*** Dataset extract ***

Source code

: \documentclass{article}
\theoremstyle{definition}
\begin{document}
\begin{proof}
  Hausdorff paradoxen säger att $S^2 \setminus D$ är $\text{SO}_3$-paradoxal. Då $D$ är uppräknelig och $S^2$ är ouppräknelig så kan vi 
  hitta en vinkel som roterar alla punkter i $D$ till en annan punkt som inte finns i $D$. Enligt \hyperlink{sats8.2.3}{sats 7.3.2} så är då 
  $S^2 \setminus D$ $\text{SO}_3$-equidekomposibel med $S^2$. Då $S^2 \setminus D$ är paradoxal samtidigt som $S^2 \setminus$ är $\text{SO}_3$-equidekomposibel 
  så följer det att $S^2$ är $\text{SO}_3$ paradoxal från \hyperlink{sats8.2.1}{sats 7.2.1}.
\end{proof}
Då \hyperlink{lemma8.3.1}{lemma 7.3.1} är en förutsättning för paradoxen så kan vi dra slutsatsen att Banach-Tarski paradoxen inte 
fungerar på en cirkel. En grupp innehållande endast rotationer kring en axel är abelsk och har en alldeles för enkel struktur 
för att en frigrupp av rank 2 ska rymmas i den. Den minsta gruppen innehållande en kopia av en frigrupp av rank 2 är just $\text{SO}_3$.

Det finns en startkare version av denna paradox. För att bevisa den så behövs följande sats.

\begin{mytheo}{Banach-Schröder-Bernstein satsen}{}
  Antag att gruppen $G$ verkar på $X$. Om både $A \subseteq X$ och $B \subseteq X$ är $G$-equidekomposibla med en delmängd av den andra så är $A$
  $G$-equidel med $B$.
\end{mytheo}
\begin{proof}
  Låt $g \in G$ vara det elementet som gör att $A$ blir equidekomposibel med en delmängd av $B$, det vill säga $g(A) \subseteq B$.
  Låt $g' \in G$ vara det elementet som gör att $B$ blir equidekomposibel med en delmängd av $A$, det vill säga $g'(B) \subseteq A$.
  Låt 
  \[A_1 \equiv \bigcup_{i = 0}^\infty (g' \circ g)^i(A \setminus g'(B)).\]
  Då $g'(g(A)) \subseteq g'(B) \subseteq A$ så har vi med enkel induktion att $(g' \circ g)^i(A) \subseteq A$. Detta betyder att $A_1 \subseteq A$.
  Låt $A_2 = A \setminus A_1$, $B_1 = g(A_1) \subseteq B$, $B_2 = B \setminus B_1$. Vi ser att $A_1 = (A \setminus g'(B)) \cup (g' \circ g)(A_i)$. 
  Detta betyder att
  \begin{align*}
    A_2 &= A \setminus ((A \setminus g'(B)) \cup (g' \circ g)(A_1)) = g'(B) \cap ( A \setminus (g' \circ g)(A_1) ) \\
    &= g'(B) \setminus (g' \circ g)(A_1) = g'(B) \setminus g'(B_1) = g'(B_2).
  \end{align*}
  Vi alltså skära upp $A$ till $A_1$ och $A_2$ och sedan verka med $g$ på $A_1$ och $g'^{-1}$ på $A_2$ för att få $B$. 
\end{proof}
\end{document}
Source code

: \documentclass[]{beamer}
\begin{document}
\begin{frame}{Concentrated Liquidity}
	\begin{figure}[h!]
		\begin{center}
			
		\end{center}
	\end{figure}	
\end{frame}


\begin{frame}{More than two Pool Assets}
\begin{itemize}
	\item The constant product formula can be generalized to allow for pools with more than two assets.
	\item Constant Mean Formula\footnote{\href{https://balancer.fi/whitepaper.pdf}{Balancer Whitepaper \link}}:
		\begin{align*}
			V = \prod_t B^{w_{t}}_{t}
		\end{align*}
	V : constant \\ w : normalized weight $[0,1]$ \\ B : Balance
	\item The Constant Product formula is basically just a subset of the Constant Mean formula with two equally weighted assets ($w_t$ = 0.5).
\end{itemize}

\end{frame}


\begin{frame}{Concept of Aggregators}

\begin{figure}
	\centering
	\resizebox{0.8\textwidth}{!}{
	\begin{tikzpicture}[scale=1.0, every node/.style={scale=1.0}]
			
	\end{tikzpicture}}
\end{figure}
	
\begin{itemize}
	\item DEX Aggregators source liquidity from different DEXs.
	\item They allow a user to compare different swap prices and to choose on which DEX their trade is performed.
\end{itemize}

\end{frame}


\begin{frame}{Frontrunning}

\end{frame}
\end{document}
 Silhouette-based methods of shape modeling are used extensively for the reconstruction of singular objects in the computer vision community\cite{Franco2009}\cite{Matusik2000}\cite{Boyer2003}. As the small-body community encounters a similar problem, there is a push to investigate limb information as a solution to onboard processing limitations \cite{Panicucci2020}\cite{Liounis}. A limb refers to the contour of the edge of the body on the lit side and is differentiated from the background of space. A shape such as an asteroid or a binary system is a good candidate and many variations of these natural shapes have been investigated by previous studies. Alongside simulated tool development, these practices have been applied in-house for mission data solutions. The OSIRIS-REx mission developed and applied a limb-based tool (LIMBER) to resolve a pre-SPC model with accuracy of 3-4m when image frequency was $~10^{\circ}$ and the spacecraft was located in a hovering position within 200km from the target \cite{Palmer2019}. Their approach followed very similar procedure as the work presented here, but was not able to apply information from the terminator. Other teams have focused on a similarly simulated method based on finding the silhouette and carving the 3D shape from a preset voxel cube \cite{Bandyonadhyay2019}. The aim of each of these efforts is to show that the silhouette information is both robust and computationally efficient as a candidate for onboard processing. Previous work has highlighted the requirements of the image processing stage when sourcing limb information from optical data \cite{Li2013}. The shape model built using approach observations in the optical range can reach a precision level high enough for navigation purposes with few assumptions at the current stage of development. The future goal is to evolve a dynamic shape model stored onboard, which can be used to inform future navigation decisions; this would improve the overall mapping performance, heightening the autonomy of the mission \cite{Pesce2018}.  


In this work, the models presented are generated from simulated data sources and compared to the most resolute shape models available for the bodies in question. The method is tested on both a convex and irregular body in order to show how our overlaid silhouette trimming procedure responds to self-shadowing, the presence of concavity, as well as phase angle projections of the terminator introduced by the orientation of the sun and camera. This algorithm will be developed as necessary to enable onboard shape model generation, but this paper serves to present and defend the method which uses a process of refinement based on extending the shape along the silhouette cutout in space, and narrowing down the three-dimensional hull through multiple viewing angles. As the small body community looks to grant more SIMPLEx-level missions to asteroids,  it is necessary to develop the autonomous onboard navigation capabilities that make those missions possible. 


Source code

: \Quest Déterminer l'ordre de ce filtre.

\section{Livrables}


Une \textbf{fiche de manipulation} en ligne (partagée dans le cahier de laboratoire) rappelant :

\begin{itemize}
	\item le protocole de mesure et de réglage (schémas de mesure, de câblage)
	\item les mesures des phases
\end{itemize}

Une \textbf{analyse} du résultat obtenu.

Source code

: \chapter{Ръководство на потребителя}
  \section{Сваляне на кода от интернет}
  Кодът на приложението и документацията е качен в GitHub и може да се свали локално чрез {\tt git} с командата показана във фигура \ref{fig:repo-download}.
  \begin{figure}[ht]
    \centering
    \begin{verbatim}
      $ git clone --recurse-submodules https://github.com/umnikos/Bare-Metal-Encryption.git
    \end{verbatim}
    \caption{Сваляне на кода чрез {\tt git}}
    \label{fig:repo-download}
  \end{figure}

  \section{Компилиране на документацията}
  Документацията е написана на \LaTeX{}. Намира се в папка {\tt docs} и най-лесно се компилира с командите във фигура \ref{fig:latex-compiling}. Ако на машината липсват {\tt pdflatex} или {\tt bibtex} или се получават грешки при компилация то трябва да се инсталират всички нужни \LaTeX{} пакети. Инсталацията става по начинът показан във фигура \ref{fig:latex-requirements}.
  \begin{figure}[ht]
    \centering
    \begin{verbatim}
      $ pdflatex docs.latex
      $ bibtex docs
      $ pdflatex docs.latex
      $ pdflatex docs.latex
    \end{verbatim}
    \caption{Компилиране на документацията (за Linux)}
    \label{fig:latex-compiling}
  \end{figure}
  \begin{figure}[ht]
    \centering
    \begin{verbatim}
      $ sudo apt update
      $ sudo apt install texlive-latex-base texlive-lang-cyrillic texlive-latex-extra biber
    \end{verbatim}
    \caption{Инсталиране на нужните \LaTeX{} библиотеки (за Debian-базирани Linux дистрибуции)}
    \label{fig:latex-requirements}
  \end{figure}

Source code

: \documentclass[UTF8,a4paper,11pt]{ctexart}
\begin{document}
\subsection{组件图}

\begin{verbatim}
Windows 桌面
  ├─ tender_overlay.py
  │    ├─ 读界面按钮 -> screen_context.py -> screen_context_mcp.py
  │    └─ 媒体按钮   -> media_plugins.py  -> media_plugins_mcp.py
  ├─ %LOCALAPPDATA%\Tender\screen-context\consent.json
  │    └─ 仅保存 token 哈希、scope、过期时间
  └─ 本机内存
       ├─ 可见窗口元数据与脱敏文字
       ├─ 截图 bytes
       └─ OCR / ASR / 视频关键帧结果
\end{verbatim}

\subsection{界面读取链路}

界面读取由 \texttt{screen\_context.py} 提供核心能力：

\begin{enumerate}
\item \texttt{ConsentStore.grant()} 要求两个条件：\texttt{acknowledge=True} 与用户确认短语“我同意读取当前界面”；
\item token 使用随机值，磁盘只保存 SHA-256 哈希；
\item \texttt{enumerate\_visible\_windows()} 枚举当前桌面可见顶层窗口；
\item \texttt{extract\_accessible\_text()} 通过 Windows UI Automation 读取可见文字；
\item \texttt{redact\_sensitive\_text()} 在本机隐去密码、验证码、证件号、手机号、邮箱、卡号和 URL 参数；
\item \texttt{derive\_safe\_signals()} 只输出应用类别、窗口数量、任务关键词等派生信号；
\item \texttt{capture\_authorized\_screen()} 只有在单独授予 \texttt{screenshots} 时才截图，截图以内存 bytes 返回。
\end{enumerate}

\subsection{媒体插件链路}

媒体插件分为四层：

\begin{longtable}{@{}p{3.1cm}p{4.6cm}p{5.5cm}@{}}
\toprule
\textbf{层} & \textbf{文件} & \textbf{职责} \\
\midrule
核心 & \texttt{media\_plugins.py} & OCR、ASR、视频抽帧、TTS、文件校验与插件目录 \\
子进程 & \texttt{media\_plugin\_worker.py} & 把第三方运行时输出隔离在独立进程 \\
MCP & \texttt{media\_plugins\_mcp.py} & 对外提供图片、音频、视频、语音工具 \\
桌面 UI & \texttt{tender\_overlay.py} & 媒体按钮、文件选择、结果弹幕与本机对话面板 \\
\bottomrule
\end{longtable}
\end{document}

*** End of Dataset extract ***

* [What to produce] Look through the entries. Copy out each line with "token" in it.

* [Answer to the problem]
  │    └─ 仅保存 token 哈希、scope、过期时间
\item token 使用随机值，磁盘只保存 SHA-256 哈希；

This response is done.